* [PROBLEM DESCRIPTION]
Please write every entry out again, exactly as it reads below.
+++ PROVIDED ENTRIES
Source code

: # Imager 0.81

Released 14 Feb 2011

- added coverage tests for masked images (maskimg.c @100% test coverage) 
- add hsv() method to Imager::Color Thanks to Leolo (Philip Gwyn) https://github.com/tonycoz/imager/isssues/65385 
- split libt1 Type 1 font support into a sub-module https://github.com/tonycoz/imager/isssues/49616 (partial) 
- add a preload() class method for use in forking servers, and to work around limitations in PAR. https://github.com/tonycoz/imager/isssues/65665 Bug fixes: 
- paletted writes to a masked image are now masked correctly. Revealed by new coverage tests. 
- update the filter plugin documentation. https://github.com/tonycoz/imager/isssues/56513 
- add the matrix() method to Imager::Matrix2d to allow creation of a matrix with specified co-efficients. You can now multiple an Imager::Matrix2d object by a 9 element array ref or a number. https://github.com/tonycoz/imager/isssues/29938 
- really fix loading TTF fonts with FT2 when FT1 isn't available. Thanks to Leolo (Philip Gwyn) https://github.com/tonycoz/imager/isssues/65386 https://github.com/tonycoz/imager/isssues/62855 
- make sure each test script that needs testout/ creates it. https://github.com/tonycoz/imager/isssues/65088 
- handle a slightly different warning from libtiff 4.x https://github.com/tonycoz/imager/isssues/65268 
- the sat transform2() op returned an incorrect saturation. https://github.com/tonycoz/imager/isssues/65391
++++++
* [RESPONSE TO THE EXERCISE]
Source code

: # Imager 0.81

Released 14 Feb 2011

- added coverage tests for masked images (maskimg.c @100% test coverage) 
- add hsv() method to Imager::Color Thanks to Leolo (Philip Gwyn) https://github.com/tonycoz/imager/isssues/65385 
- split libt1 Type 1 font support into a sub-module https://github.com/tonycoz/imager/isssues/49616 (partial) 
- add a preload() class method for use in forking servers, and to work around limitations in PAR. https://github.com/tonycoz/imager/isssues/65665 Bug fixes: 
- paletted writes to a masked image are now masked correctly. Revealed by new coverage tests. 
- update the filter plugin documentation. https://github.com/tonycoz/imager/isssues/56513 
- add the matrix() method to Imager::Matrix2d to allow creation of a matrix with specified co-efficients. You can now multiple an Imager::Matrix2d object by a 9 element array ref or a number. https://github.com/tonycoz/imager/isssues/29938 
- really fix loading TTF fonts with FT2 when FT1 isn't available. Thanks to Leolo (Philip Gwyn) https://github.com/tonycoz/imager/isssues/65386 https://github.com/tonycoz/imager/isssues/62855 
- make sure each test script that needs testout/ creates it. https://github.com/tonycoz/imager/isssues/65088 
- handle a slightly different warning from libtiff 4.x https://github.com/tonycoz/imager/isssues/65268 
- the sat transform2() op returned an incorrect saturation. https://github.com/tonycoz/imager/isssues/65391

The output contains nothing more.